I. Le cœur fait le continu, entre l’homme et sa famille. Koung-hou de Lou, et Ts’i-ying de Tchao, étant malades, demandèrent à Pien-ts’iao, le célèbre médecin, de les guérir. Il le fit, puis leur dit : ceci n’a été qu’une crise passagère ; la prédisposition constitutionnelle reste, vous exposant à des rechutes certaines ; il faudrait autre chose que des médicaments, pour enlever celle-là. — Que faudrait-il ? demandèrent les deux hommes. ... Toi, dit Pien-ts’iao à Koung-hou, tu as le cœur fort et le corps faible, et par suite tu t’épuises en projets impraticables.

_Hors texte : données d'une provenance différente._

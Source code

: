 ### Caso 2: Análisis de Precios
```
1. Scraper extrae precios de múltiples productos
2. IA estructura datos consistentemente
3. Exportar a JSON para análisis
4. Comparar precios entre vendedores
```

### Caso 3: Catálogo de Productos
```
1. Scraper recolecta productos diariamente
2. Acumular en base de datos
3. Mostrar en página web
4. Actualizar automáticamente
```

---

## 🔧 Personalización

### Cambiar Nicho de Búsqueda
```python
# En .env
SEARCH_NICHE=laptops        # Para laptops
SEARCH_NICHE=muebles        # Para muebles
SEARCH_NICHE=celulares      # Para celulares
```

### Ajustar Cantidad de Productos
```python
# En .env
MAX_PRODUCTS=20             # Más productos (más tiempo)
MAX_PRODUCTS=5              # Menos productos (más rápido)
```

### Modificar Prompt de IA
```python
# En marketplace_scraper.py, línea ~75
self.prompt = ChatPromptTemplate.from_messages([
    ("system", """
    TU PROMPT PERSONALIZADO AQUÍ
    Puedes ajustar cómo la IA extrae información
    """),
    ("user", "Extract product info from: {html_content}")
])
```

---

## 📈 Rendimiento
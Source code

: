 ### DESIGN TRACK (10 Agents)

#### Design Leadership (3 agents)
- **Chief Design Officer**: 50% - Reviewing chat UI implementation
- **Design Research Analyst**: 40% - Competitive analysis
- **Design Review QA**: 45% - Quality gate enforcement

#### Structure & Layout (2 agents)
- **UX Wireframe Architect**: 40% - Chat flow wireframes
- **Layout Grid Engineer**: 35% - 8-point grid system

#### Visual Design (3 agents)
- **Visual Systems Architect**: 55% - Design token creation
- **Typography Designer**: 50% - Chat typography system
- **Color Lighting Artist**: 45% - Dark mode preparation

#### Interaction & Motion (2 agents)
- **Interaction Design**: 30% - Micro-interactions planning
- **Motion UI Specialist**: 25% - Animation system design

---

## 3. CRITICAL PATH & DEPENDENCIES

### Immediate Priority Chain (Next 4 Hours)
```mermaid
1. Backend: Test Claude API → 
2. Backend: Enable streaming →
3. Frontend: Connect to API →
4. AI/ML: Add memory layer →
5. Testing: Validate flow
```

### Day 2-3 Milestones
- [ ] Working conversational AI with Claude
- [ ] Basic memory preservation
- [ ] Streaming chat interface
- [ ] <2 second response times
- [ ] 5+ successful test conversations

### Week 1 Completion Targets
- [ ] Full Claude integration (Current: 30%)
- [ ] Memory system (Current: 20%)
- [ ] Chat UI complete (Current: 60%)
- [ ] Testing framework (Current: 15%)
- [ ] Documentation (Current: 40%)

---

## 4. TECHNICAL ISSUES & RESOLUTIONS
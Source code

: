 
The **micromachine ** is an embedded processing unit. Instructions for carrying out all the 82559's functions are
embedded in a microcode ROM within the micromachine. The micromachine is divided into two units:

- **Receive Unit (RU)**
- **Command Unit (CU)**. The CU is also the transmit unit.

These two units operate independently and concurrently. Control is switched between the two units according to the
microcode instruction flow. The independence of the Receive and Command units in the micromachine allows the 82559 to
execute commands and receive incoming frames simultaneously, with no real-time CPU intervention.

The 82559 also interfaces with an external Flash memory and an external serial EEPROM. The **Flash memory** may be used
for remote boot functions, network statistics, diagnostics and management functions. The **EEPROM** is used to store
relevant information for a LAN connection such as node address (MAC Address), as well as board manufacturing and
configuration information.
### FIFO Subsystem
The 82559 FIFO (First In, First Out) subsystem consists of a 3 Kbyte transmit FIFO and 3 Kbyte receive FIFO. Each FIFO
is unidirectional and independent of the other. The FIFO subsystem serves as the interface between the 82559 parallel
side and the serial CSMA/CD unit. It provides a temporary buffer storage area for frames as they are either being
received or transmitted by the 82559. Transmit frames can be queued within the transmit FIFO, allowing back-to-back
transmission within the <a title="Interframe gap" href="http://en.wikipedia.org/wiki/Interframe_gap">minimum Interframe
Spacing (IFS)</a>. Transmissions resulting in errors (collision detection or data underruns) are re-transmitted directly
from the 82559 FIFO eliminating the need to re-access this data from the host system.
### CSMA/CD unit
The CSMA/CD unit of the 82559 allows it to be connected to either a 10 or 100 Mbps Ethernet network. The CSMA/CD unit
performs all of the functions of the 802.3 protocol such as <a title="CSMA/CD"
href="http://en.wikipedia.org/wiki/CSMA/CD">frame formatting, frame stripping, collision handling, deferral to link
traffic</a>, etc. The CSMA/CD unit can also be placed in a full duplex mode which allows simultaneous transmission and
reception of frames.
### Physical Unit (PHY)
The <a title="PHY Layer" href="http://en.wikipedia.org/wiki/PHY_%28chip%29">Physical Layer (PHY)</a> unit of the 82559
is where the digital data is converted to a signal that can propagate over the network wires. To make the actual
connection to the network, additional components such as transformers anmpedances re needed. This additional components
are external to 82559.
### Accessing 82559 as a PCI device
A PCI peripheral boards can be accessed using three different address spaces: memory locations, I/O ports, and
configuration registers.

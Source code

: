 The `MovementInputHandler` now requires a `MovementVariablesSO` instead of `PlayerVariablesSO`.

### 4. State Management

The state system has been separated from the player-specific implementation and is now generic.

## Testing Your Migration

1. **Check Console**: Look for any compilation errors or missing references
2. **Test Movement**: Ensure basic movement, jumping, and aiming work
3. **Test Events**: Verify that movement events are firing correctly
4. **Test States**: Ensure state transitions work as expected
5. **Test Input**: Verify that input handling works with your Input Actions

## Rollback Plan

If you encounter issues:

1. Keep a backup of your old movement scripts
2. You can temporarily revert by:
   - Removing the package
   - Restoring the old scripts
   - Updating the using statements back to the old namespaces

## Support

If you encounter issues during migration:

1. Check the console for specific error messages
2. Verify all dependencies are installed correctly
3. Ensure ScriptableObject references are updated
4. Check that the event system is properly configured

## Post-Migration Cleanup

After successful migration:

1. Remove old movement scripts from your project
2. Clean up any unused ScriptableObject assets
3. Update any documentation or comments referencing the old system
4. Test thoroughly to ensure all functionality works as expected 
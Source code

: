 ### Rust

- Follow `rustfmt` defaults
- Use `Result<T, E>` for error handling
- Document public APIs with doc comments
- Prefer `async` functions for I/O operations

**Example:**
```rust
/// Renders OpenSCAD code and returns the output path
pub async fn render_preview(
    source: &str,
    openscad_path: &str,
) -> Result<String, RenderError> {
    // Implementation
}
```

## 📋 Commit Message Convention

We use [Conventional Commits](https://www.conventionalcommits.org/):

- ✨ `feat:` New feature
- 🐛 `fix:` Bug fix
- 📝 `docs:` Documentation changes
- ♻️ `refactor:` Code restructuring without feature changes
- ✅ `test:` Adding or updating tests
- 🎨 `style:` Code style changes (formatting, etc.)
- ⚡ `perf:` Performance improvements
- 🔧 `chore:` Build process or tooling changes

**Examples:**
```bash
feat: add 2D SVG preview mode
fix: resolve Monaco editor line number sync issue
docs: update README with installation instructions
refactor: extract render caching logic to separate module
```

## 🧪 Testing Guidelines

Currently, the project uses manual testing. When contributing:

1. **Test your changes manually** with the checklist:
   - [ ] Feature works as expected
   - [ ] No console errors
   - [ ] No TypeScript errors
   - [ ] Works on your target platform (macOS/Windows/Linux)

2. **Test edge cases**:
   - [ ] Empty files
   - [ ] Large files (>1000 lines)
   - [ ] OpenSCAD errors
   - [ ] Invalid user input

Toi, Ts’i-ying, tu as le cœur faible et le corps fort, et par suite tu t’épuises en efforts irréfléchis. Si je changeais vos deux cœurs, vos deux organismes se trouveraient en bon état. — Faites ! dirent les deux hommes. — Pien-ts’iao leur ayant fait boire du vin contenant une drogue qui les priva de toute connaissance durant trois jours, ouvrit leurs deux poitrines, en retira leurs deux cœurs, les changea, et referma les deux incisions avec sa fameuse pommade. A leur réveil, les deux hommes se trouvèrent parfaitement sains. — Mais voici que, quand ils eurent pris congé, Koung-hou alla droit au domicile de Ts’i-ying, et s’installa avec sa femme et ses enfants, qui ne le reconnurent pas. Ts’i-ying alla de même droit au domicile de Koung-hou, et s’installa avec sa femme et ses enfants, qui ne le reconnurent pas davantage. Les deux familles faillirent en venir à un litige. Mais quand Pien-ts’iao leur eut expliqué le mystère, elles se tinrent tranquilles.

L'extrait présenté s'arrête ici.